What the hell are you talking about?


----------



## TrickyRicky (Apr 5, 2009)

*The Power Supply*
The purpose of the supply is to convert the auto's battery voltage to a higher voltage.* For example, if an amplifier is to produce 100 watts into a 4 ohm speaker, we need 20 volts RMS. This implies that we need about +/-28 volts. (20 volts R.M.S. = 28.28 volts peak). We call that the "rail" voltage.* Since the amplifier's output transistors cannot pull all the way up to this rail, we actually need a slightly higher voltage.

The process is to convert the 12 volts DC into AC, feed it to a transformer and convert it back to DC again.

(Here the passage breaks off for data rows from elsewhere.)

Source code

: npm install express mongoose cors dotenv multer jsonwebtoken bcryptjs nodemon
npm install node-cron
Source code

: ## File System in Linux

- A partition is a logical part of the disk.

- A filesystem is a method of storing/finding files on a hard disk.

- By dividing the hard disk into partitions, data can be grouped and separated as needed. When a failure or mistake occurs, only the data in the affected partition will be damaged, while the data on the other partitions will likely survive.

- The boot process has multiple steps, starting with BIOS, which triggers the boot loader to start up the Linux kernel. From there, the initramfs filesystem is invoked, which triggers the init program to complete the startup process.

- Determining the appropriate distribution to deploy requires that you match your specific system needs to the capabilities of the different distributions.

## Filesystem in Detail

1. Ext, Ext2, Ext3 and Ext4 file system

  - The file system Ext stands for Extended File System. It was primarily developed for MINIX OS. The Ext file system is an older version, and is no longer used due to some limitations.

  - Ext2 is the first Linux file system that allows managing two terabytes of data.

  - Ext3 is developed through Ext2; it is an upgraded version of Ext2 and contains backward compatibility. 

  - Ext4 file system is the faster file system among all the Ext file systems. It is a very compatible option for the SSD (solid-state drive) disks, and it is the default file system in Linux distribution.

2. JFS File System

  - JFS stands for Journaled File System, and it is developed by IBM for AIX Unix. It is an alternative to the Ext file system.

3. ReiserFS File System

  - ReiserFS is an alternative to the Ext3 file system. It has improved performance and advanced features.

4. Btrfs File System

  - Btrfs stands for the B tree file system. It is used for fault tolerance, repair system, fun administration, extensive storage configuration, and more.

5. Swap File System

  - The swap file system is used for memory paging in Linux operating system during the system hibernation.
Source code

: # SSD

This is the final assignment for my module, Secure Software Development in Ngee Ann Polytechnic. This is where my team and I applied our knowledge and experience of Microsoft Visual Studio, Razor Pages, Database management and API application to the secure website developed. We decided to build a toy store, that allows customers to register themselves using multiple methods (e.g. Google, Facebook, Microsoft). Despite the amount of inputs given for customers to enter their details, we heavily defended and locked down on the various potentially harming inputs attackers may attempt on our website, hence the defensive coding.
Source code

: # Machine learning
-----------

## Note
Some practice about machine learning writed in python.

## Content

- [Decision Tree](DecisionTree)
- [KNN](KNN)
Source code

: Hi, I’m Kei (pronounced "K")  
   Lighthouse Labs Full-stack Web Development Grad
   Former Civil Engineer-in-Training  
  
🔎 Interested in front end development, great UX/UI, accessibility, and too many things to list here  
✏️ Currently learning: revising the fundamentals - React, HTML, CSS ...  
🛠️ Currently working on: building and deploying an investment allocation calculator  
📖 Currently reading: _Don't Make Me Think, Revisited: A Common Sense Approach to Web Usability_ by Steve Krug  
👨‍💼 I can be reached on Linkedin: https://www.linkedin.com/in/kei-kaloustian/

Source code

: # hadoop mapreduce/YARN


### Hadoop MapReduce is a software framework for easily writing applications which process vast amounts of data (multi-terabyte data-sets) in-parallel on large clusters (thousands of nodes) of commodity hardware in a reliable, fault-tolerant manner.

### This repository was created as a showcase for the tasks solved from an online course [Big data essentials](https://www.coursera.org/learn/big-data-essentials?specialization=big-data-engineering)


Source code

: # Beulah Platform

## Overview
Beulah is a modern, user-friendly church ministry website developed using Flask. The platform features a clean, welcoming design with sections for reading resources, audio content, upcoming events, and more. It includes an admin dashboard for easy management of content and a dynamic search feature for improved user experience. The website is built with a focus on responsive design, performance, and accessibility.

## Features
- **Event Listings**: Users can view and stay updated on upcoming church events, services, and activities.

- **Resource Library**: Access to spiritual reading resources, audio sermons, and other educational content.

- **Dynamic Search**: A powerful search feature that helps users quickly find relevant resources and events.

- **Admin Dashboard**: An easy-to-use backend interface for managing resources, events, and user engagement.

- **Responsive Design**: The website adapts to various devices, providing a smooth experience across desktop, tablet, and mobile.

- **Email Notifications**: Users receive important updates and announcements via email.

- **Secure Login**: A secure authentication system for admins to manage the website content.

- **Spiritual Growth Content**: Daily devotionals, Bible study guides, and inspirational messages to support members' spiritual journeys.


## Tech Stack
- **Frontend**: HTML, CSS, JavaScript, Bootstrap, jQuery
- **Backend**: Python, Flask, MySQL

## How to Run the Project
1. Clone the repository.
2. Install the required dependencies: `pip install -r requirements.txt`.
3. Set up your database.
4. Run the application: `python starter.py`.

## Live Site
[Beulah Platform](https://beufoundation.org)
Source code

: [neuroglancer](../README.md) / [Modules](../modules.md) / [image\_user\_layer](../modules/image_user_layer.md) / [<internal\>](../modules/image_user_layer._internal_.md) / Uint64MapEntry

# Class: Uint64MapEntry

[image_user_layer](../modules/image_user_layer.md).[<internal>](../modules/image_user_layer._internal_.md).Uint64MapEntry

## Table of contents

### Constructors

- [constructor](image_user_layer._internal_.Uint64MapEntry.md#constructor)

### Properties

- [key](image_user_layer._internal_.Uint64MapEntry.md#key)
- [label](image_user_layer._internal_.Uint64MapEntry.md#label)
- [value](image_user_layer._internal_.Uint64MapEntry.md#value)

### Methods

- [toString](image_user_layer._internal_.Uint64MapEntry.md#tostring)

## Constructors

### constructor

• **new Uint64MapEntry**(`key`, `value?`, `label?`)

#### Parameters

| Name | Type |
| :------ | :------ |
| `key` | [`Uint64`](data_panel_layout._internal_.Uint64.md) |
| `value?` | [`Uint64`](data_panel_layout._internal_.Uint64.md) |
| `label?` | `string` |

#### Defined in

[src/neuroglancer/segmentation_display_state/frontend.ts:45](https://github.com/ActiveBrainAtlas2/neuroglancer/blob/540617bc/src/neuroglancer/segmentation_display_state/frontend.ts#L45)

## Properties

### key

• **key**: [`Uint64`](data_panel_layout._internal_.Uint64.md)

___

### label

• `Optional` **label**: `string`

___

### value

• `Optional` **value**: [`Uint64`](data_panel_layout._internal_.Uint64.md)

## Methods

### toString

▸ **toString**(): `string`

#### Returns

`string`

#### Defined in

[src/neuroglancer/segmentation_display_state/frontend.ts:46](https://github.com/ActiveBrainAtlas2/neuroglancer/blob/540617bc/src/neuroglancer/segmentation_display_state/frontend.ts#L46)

Converting the 12 volt battery voltage to AC is simple, a PWM (pulse width modulator) IC feeds a bank of MOSFETS (MOSFETs are switching transistors perfectly suited for this task).
The 12 volt power is switched at a very high frequency, somewhere between 40 and 150 kHz. Slower switching speeds require a larger transformer, but high speeds have more switching loss. Advanced transformer core materials, faster rectifiers, and clever winding methods have enabled us to utilize very high frequencies. Some of today's better amplifiers have very small power supplies that produce enormous amounts of power.

*Regulated Power Supplies*
Most early audio amplifiers contained unregulated power supplies. Regulated supplies require very high quality filter capacitors (called "low ESR" capacitors), output chokes, and an optically isolated voltage feedback circuit. Regulation occurs by controlling the switching pulse width from 0 - 100% to compensate for changes in the battery and rail voltage. The same action occurs when the audio level increases. As the amplifier draws more power from the supply, the rail voltage drops. Again, the regulator circuitry senses this drop and responds with an increased pulse width.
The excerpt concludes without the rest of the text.